Am I the only one here who fails to see why representatives of our (supposedly secular) parliament are concerning themselves with the drop in religious marriages in Malta? Let’s start with the very obvious observation that statistical comparisons between the number of religious marriages celebrated in Malta now and the same number 37 years ago is totally irrelevant to the present generation.

Thirty-seven years ago the Maltese had no option but to get married in church. When we were finally offered the option, the piece of legislation that made it possible was so fraught with political meaning that few Maltese made use of it. Thirty-seven years ago, the very thought of a civil marriage brought with it a stigma so strong that few young couples dared face it.

Comparing those statistics in 1975 with statistics today is like comparing chalk with cheese.  The subtext is clear: these statistics prove that values in Malta have eroded beyond hope and we have secularisation to thank for it. I’m sorry but we’re not buying it. The reason why fewer Maltese are choosing to get married in church has nothing to do with moral values and everything to do with a lack of desire to tie one’s entire future to a regimental religion that so far has shown itself singularly unwilling to practice the tolerance that it preaches.

However, the cause of my indignation is not this attempt at sowing seeds of doubt into the collective psyche by painting civil marriage (one of the “symptoms” of secularisation) as the big, bad bogeyman. After all Mgr Calleja has a job to do and no-one can blame him for doing it.

The number of civil marriages, Mgr Calleja informed us, had risen and “one was worried over whom the Maltese were marrying because of the future of the children”. Really,  Mgr Calleja? In a world where we celebrate multi-ethnicity and where tolerance of different cultures and of different religions is the goal to aspire to, why exactly is “one worried over whom the Maltese were marrying”?

I’m sure this wasn’t his intention, but Mgr Calleja’s speech comes across as hinting at intolerance towards anything but “our” religion. We already have enough problems in Malta with accepting anyone slightly different than we’re used to. We already have enough problems fighting what appears to be a bad case of inherent racism. We already have enough problems widening our horizons and showing interest in anything that we consider alien to Maltese culture. 

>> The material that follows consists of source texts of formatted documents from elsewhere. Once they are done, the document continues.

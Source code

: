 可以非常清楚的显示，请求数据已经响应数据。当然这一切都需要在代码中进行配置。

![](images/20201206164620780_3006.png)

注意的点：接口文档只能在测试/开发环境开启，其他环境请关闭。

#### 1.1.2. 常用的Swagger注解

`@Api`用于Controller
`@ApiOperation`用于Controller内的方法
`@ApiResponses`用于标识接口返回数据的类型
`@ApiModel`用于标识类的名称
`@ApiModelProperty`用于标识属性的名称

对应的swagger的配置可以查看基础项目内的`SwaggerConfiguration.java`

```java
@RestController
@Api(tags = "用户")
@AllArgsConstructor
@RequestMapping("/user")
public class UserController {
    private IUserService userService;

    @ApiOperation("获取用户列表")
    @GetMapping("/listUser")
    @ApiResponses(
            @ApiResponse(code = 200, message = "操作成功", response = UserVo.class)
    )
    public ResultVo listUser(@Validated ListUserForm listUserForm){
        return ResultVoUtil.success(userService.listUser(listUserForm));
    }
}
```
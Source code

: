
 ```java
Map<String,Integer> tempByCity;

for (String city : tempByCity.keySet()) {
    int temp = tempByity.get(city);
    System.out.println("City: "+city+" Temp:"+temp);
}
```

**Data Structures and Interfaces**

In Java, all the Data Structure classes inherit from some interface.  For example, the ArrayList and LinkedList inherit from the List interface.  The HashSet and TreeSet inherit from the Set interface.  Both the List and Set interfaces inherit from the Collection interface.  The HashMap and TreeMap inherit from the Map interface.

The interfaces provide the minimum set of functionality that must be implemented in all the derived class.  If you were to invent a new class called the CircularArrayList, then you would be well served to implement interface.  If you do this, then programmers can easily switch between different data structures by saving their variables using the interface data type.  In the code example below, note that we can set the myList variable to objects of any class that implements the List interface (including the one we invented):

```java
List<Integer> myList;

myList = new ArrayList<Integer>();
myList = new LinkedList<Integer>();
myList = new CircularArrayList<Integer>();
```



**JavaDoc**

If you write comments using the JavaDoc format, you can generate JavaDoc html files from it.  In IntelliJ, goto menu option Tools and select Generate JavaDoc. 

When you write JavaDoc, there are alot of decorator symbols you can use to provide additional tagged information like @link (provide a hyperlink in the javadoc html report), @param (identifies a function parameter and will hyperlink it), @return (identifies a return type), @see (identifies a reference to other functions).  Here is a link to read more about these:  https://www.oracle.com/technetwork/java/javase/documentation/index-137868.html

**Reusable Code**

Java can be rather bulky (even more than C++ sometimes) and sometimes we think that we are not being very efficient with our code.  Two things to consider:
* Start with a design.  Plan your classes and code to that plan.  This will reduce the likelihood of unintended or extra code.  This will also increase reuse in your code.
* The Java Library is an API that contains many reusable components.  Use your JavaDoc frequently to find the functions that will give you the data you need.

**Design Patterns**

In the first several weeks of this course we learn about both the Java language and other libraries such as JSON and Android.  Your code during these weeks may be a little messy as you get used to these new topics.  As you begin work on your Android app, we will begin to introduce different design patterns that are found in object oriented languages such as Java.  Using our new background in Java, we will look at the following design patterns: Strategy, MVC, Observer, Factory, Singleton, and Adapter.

I doubt that Mgr Calleja was implying that all foreigners (by foreigners, read people of a different religious denomination to ours) are deranged child killers, so it can’t be worry over their future physical well-being that he is referring to.

Which only leaves their spiritual well-being. So what Mgr Calleja is, in fact, telling us is that our future offspring are on a fast-track admission to the lower pits of hell because of their irresponsible parent’s insistence on marrying a foreigner. Nice one.

Mgr Calleja does make a couple of sensible points. Of course it is a good idea to become familiar with the culture you’re marrying into. Of course it’s a good idea to get to know each other first and to be prepared. 

To conclude, are marriages by religious rites really becoming obsolete? I don’t know and I don’t care much and this should be the attitude taken by our parliamentary Family Committee. Unless said committee is trying to pass on the message that by “family” it refers exclusively to traditional, heterosexual, Roman Catholic families sporting 2.5 kids. But that would hardly be appropriate for our MPs, would it?